Excerpts from Cédric Le Goater's message of February 16, 2022 8:52 pm:
> On 2/16/22 11:25, Nicholas Piggin wrote:
>> This implements the Nested KVM HV hcall API for spapr under TCG.
>>
>> The L2 is switched in when the H_ENTER_NESTED hcall is made, and the
>> L1 is switched back in returned from the hcall when a HV exception
>> is sent to the vhyp. Register state is copied in and out according to
>> the nested KVM HV hcall API specification.
>>
>> The hdecr timer is started when the L2 is switched in, and it provides
>> the HDEC / 0x980 return to L1.
>>
>> The MMU re-uses the bare metal radix 2-level page table walker by
>> using the get_pate method to point the MMU to the nested partition
>> table entry. MMU faults due to partition scope errors raise HV
>> exceptions and accordingly are routed back to the L1.
>>
>> The MMU does not tag translations for the L1 (direct) vs L2 (nested)

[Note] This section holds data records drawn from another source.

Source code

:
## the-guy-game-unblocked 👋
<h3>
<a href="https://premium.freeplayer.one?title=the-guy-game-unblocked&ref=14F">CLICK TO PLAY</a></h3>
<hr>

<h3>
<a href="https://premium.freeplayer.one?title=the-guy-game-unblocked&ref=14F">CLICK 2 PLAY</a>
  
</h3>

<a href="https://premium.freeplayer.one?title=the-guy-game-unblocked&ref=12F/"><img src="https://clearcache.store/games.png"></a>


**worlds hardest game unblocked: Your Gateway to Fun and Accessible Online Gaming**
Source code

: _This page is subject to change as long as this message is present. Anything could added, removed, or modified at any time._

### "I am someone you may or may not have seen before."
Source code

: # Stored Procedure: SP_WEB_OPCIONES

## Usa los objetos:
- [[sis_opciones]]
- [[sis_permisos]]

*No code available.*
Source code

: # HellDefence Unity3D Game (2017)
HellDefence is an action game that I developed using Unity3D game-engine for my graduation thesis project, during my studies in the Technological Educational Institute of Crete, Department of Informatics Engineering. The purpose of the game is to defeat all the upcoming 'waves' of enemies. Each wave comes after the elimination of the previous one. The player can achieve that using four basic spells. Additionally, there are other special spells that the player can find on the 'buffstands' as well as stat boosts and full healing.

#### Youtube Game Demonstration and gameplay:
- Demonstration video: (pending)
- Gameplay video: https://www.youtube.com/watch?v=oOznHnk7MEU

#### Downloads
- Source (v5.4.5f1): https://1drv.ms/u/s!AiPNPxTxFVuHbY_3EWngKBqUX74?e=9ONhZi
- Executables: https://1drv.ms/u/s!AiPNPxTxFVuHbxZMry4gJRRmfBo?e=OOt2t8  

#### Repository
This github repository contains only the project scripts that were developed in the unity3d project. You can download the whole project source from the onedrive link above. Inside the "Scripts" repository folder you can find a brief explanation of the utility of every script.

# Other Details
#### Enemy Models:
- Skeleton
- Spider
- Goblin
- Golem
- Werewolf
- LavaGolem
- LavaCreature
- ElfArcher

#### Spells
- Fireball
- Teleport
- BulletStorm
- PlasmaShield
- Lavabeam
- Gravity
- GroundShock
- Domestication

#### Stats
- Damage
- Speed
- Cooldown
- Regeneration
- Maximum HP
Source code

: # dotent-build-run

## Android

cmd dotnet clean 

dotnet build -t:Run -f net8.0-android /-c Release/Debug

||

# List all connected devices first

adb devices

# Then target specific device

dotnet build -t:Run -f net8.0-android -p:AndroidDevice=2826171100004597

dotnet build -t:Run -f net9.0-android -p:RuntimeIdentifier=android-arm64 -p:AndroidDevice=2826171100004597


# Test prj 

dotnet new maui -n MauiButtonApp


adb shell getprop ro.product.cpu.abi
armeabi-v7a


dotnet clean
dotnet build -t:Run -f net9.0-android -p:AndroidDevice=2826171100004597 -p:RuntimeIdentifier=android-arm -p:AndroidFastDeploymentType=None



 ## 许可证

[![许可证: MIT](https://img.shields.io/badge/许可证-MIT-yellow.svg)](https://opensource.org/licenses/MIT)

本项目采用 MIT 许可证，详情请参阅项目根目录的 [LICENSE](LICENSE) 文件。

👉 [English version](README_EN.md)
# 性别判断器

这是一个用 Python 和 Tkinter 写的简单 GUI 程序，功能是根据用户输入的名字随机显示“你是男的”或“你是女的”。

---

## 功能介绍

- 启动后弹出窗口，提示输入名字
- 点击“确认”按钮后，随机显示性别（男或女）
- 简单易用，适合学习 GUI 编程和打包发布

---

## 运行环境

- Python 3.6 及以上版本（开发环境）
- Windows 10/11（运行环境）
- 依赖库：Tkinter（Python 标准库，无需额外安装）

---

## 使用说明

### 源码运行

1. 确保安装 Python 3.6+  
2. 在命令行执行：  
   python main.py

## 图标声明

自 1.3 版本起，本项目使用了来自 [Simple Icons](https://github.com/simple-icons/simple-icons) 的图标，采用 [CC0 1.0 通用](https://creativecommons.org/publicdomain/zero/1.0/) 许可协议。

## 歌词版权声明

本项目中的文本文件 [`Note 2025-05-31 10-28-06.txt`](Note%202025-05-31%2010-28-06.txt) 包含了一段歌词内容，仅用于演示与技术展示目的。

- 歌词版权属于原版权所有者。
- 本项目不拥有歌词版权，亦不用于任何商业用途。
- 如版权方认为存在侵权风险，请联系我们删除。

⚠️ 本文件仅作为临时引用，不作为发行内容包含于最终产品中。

>> guests, so the TLB is flushed on any L1<->L2 transition (hcall entry
>> and exit).>
>> Reviewed-by: Fabiano Rosas <[email protected]>
>> Signed-off-by: Nicholas Piggin <[email protected]>
>
> Reviewed-by: Cédric Le Goater <[email protected]>
>
> Some last comments below,
[...]
>> diff --git a/include/hw/ppc/spapr.h b/include/hw/ppc/spapr.h
>> index edbf3eeed0..852fe61b36 100644
>> --- a/include/hw/ppc/spapr.h
>> +++ b/include/hw/ppc/spapr.h
>> @@ -199,6 +199,9 @@ struct SpaprMachineState {
>> bool has_graphics;
>> uint32_t vsmt; /* Virtual SMT mode (KVM's "core stride") */
>>
>> + /* Nested HV support (TCG only) */
>> + uint64_t nested_ptcr;
>> +
>
> this is new state to migrate.
>
[...]
>> +/* Linux 64-bit powerpc pt_regs struct, used by nested HV */
>> +struct kvmppc_pt_regs {
>> + uint64_t gpr[32];
>> + uint64_t nip;
>> + uint64_t msr;
>> + uint64_t orig_gpr3; /* Used for restarting system calls */
>> + uint64_t ctr;
>> + uint64_t link;
>> + uint64_t xer;
>> + uint64_t ccr;
>> + uint64_t softe; /* Soft enabled/disabled */
>> + uint64_t trap; /* Reason for being here */
>> + uint64_t dar; /* Fault registers */
>> + uint64_t dsisr; /* on 4xx/Book-E used for ESR */
>> + uint64_t result; /* Result of a system call */
>> +};
>
> I think we need to start moving all the spapr hcall definitions under
> spapr_hcall.h. It can come later.
Sure.
[...]
>> diff --git a/include/hw/ppc/spapr_cpu_core.h
>> b/include/hw/ppc/spapr_cpu_core.h
>> index dab3dfc76c..b560514560 100644
>> --- a/include/hw/ppc/spapr_cpu_core.h
>> +++ b/include/hw/ppc/spapr_cpu_core.h
>> @@ -48,6 +48,11 @@ typedef struct SpaprCpuState {
>> bool prod; /* not migrated, only used to improve dispatch latencies */
>> struct ICPState *icp;
>> struct XiveTCTX *tctx;
>> +
>> + /* Fields for nested-HV support */
>> + bool in_nested; /* true while the L2 is executing */
>> + CPUPPCState *nested_host_state; /* holds the L1 state while L2 executes
>> */
>> + int64_t nested_tb_offset; /* L1->L2 TB offset */
>
> This needs a new vmstate.
How about instead of the vmstate (we would need all the L1 state in
nested_host_state as well), we just add a migration blocker in the
L2 entry path. We could limit the max hdecr to say 1 second to
ensure it unblocks before long.
I know migration blockers are not preferred but in this case it gives
us some iterations to debug and optimise first, which might change
the data to migrate.
Thanks,
Nick